2019 UniTime Highlights: 
UniTime 4.4 released in June 2019. Minor updates have been released in August 2019, October 2019, and December 2019. 

UniTime 4.4 includes a lot of improvements in the student scheduling component. There are new solver constraints that can be used to better measure and optimize the quality of  students’ schedules including early/late times, schedule gaps, travel times, lunch breaks,  and long days. Test schedule runs can be automated and the results published to other 
users. A lot of changes have been done to the scheduling dashboard and the reservations. Students can prefer or require certain sections or instructional methods. Courses that are  critical to certain students (that is, courses that these students need to make progress  towards their degree) can be identified and such students prioritized in these courses. A few improvements have also been made to data exchange, event management, and  course timetabling (e.g., including the ability to combine last year’s course enrollments with pre-registration). PostgreSQL database is supported since UniTime 4.4.239 (December 2019 release). 

The UniTime team is co-organizing the International Timetabling Competition 2019 (ITC 2019, https://www.itc2019.org ). The challenge is to build a solver for course timetabling  problems that are similar to those addressed by UniTime. This will allow the competitors to  compare their algorithms on real-world instances from institutions around the world  (collected using UniTime). The goal of this competition is to promote research in this area as  well as to create realistic benchmark data instances for the research community to use.  The competition was announced at the PATAT 2018 conference, and there have been three sets of timetabling problems published between November 2018 and 2019. The competition was concluded on November 18, 2019. There have been five finalists announced (teams from France, Kosovo, Denmark, Portugal, and Switzerland). The winners will be announced at the award ceremony that will be held at the PATAT 2020 conference next year (August 25-26, 2020 in Bruges, Belgium). There have been over 200 registered individuals and research teams from over 50 different countries. This competition is sponsored by the PATAT conference, the EURO working group on Automated Timetabling, ORTEC, and the  Apereo Foundation. 

Future Plans: 
A lot of the new development will still focus on student scheduling (e.g., automated wait-listing). There are also plans to improve localization, accessibility, and documentation. We will continue the technology upgrade of older (JSP-based) pages. More work is also  planned on integration with external systems. We also plan to build a user interface for a  team building solver that is currently being piloted at Purdue University. 
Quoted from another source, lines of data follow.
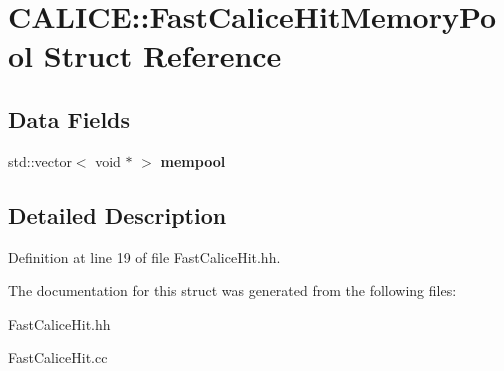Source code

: \section{CALICE::FastCaliceHitMemoryPool Struct Reference}
\label{structCALICE_1_1FastCaliceHitMemoryPool}
\subsection*{Data Fields}
\begin{DoxyCompactItemize}
\item 
std::vector$<$ void $\ast$ $>$ {\bfseries mempool}\label{structCALICE_1_1FastCaliceHitMemoryPool_affd31a4d5638893942e4f690a862b078}

\end{DoxyCompactItemize}


\subsection{Detailed Description}


Definition at line 19 of file FastCaliceHit.hh.

The documentation for this struct was generated from the following files:\begin{DoxyCompactItemize}
\item 
FastCaliceHit.hh\item 
FastCaliceHit.cc\end{DoxyCompactItemize}
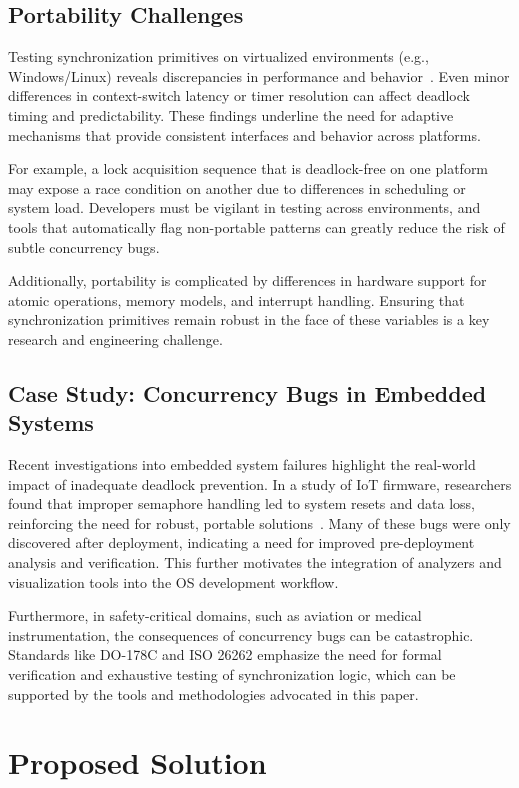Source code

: \documentclass[conference,a4paper]{IEEEtran}
\begin{document}
\subsection{Portability Challenges}

Testing synchronization primitives on virtualized environments (e.g., Windows/Linux) reveals discrepancies in performance and behavior~\cite{arxiv}. Even minor differences in context-switch latency or timer resolution can affect deadlock timing and predictability. These findings underline the need for adaptive mechanisms that provide consistent interfaces and behavior across platforms.

For example, a lock acquisition sequence that is deadlock-free on one platform may expose a race condition on another due to differences in scheduling or system load. Developers must be vigilant in testing across environments, and tools that automatically flag non-portable patterns can greatly reduce the risk of subtle concurrency bugs.

Additionally, portability is complicated by differences in hardware support for atomic operations, memory models, and interrupt handling. Ensuring that synchronization primitives remain robust in the face of these variables is a key research and engineering challenge.

\subsection{Case Study: Concurrency Bugs in Embedded Systems}

Recent investigations into embedded system failures highlight the real-world impact of inadequate deadlock prevention. In a study of IoT firmware, researchers found that improper semaphore handling led to system resets and data loss, reinforcing the need for robust, portable solutions~\cite{wisconsin}. Many of these bugs were only discovered after deployment, indicating a need for improved pre-deployment analysis and verification. This further motivates the integration of analyzers and visualization tools into the OS development workflow.

Furthermore, in safety-critical domains, such as aviation or medical instrumentation, the consequences of concurrency bugs can be catastrophic. Standards like DO-178C and ISO 26262 emphasize the need for formal verification and exhaustive testing of synchronization logic, which can be supported by the tools and methodologies advocated in this paper.

\section{Proposed Solution}
\end{document}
List and link to repositories and downloads: 
Repositories: 
https://github.com/UniTime/unitime 
https://github.com/UniTime/unitime-addons 
https://sourceforge.net/projects/unitime (includes secondary Git repo) 

Downloads: 
https://github.com/UniTime/unitime/releases 
https://sourceforge.net/projects/unitime/files 
https://builds.unitime.org (nightly builds) 

List Commercial Support: 
Most of the commercial support is being done by UniTime LLC (based in the USA) and UniTime, s.r.o. (based in the Czech Republic) at the moment.  We have started cooperating with Naseej in 2017, which is providing commercial support for higher education institutions in the Arabic countries. UniTime has been implemented at a large institution in Saudi Arabia.